A really clean house.
I think it is useful to examine what humour in good writing is NOT. It’s not an elaborate set up for a punchline or twist. It is not stupid character names or forced jokiness. It is certainly not about writing broad, inappropriate humour. And it isn’t anything that dumps good writing to pitch for laughs.
Quite the opposite. Humour, handled well, can add depth. And the more you examine humour in writing stories and books, the more you understand what a complex topic it is. I have mused out a few thoughts below about where and how you can incorporate humour into your work, in the hope that you will be motivated to try it and explore the topic more widely for yourself. Go on, have a laugh…
Characterisation
Characterisation and humour can be a powerful combination. A flawed or otherwise unlikeable character can be made sympathetic if they display some wit. The arrogance or chilling coldness of a character can be undermined by them being inadvertently, or unknowingly, foolish in some way.
Humour can be used as a trigger to reveal the true emotional state or a hidden side of a character. It can deepen the reader’s understanding of a character, if humour is their reaction to difficulty or hard choices. It can give a character an awkwardness or fallibility that the reader is not expecting.
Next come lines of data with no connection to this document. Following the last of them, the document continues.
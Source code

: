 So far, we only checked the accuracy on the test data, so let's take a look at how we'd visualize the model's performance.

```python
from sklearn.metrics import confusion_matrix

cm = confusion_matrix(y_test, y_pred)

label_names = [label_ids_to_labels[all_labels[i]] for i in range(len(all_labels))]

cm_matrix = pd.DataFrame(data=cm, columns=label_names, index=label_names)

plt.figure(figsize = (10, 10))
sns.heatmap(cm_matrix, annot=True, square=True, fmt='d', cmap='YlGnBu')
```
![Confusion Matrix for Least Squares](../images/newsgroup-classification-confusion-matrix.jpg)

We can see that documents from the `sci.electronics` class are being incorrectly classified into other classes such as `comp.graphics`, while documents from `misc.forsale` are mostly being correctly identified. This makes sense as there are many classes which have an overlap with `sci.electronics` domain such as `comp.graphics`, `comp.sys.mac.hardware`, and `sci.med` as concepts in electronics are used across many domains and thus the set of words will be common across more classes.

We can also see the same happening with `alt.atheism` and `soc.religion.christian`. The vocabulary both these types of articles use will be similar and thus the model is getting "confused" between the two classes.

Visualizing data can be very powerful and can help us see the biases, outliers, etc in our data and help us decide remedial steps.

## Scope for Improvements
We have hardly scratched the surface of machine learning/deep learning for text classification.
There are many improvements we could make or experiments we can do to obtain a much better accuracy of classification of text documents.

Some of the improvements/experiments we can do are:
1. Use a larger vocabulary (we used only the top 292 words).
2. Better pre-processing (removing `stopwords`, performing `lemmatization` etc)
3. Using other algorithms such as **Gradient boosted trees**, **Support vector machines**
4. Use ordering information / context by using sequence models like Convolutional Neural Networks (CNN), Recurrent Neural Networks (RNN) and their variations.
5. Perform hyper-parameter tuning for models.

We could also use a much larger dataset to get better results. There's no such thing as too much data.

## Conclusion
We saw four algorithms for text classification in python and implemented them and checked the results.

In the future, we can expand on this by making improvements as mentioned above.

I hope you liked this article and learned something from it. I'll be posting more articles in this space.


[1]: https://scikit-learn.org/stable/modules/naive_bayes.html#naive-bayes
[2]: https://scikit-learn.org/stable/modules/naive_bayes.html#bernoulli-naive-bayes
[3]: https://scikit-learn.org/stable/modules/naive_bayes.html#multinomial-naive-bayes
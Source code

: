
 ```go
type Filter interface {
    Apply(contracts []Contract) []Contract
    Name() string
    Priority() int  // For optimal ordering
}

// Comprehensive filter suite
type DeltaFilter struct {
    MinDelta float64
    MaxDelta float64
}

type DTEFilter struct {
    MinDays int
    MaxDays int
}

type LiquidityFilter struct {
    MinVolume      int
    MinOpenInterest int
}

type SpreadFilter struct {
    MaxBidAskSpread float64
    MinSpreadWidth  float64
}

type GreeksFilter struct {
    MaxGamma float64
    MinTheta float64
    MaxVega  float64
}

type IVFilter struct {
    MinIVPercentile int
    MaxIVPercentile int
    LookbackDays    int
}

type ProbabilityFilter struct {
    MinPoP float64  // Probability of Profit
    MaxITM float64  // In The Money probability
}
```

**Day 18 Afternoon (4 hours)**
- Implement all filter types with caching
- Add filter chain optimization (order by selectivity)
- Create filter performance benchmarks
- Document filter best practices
You can also use humorous incongruity to enhance characterisation and character voice, for example a child who has a world-weary, middle-aged cynicism.
As an example, read My Sister, The Arsonist by Meg Pokrass. In one sense it’s a disturbing story. But every character in this short piece has comedic elements, which allows the author to explore family dysfunction in a compelling and resonant way.
There’s also the wry, knowing but also slightly desperate narrator in Victoria McCurdy’s This Is How You Fail To Ghost Him, as she commentates on the awkwardness of modern, app-based dating.
Why was the dating coach jealous of the writer?
They found someone even more knowledgeable about rejection.
Tone and mood
When it comes to tone, humour doesn’t have to be light and fluffy. Tackling a difficult situation or taboo subject in a piece of writing through gallows humour or dark comedy can take a piece in an interesting direction.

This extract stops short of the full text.